Munster Rugby Season in Review

The Thomond Park atmosphere is something special and last season wasn’t quite the same without it.

Watching from the discomfort of home you could feel far removed from the action, unable to roar on the team, effectively disconnected from the Munster Rugby community. 

There was a hollow feeling behind what ordinarily would have been unforgettable moments – perhaps the crowd reaction to Keith Earls’ tries against Toulouse would have spurred the team to victory, perhaps Connacht wouldn’t have dented Munster’s Rainbow Cup hopes if the Red Army were in attendance.

No doubt the players would have felt the absence of supporters but to their credit it didn’t stop them from winning 20/25 matches. 

Munster lost just twice in the normal league season. Ulster got the better of an experimental Munster team in January and some wayward kicking from JJ Hanrahan saw Van Graan’s side lose 13-10 to Leinster at Thomond Park two weeks later.

Almost every PRO14 performance was professional and efficient as youngsters such as Josh Wycherley, Jack O’Sullivan, John Hodnett, Craig Casey and Ben Healy all had a big say in proceedings before Christmas. The long-standing criticism of Munster has been their shortage of ingenuity in attack but there were certainly hints towards a more intricate style of passing play at various points in the league.

Sadly, when it mattered most in the PRO14 final against Leinster, Munster failed to deliver on any of the promise they had shown against weaker opponents. That losing scoreline of 16-6 flattered Munster if anything as the province reverted to simplistic one-out-runner attack mixed with an over-reliance on Conor Murray’s box-kicking abilities. 

Covid-19 fears meant Munster played just three Champions Cup matches in 2020/2021 with the highlight coming away to Clermont Auvergne where they produced without doubt the finest performance of the season. Munster played with a flavoursome variety of ballast and creativity to defeat the French giants 39-31 and reproduced a similar brand of rugby in the last sixteen defeat against eventual European champions Toulouse.

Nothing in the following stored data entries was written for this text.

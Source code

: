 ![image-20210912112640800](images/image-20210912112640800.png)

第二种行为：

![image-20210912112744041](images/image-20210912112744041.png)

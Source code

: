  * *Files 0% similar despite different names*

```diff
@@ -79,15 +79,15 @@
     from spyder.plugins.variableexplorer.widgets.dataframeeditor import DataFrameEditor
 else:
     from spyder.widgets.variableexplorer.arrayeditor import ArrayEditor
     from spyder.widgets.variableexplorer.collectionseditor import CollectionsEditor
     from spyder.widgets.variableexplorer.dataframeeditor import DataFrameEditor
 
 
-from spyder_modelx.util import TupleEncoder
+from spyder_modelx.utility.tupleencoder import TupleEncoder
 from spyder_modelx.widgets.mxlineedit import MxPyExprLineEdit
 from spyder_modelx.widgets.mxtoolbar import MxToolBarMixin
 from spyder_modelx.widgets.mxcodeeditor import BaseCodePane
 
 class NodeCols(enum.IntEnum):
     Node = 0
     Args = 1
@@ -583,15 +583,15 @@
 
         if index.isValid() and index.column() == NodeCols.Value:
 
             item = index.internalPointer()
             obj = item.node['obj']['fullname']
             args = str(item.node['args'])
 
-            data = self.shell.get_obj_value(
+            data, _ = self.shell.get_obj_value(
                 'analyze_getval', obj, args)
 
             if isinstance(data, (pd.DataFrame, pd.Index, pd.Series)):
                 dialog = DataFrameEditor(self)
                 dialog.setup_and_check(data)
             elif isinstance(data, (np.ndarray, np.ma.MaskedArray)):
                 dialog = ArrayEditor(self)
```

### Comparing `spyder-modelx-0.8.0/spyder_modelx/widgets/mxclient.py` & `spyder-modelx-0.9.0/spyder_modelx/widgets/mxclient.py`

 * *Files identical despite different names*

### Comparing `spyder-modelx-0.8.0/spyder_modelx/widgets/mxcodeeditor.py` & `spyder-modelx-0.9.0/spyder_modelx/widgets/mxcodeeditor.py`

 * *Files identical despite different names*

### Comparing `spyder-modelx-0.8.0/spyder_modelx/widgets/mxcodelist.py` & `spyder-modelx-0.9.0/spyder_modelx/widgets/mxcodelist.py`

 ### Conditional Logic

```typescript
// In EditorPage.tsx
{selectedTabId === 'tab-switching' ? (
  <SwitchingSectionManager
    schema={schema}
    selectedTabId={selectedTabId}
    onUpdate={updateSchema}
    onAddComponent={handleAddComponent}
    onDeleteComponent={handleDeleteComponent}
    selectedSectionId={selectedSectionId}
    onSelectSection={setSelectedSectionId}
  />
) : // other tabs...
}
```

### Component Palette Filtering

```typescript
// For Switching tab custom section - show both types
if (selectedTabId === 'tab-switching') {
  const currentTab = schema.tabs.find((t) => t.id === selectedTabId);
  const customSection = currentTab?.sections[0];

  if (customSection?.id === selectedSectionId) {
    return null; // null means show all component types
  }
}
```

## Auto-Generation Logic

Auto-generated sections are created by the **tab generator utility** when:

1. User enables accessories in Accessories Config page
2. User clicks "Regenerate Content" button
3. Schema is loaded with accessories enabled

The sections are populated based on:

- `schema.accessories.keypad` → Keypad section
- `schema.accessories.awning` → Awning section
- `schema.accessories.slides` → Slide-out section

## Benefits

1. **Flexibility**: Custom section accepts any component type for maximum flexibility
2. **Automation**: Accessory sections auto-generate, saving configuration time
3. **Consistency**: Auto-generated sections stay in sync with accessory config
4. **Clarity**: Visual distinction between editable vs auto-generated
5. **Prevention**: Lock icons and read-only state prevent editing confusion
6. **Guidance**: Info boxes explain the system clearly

Munster were excellent that afternoon in Limerick and as much as exiting the competition at that stage doesn’t sound brilliant, in reality Munster were remarkably close to getting the better of Europe’s elite outfit.

3 April 2021; Keith Earls of Munster, centre, celebrates with team-mate Mike Haley, left, after scoring his side’s second try during the Heineken Champions Cup Round of 16 match between Munster and Toulouse at Thomond Park in Limerick. Photo by Ramsey Cardy/Sportsfile

A PRO14 final, a Champions Cup hard-luck story…the question is whether that’s as good as it gets? Does this current crop of players simply have a ceiling a level or two below the Leinsters and La Rochelle’s of this world? It’s hard to suggest so with any great confidence at this moment in time.

The thing is, Munster are now at a stage where their seasons are going to be judged on whether or not they win silverware. The signings of RG Snyman, Damian De Allende and Matt Gallagher strengthened the team significantly last Summer and the appointments of Stephen Larkham and Graham Rowntree to Johann Van Graan’s backroom team came as another significant boost to the province. It all indicates that Munster are good enough to go toe to toe with the best.

With names such as Tadhg Beirne, CJ Stander, Peter O’Mahony, Conor Murray and Keith Earls at the heart of the team Munster always have a chance but you would have thought the influx of outstanding young talent like Gavin Coombes, Craig Casey and Shane Daly, the influence of World Cup winner Damian De Allende at inside centre and the re-emergence of Joey Carbery in the ten shirt could have elevated Munster towards ending their decade-long trophy drought.

Johann Van Graan has been supported with better resources than any Munster head coach in many a year and with that kind of backing comes great expectation. Though the South African boss may well feel proud of a relatively positive 2020/2021 season, failure to pull off big results at the business end of the season still means he has a challenge on his hands to keep Munster supporters enthused by his project in the next six to twelve months.

More running rugby, more fans in the stadium and more Simon Zebo might just help his case.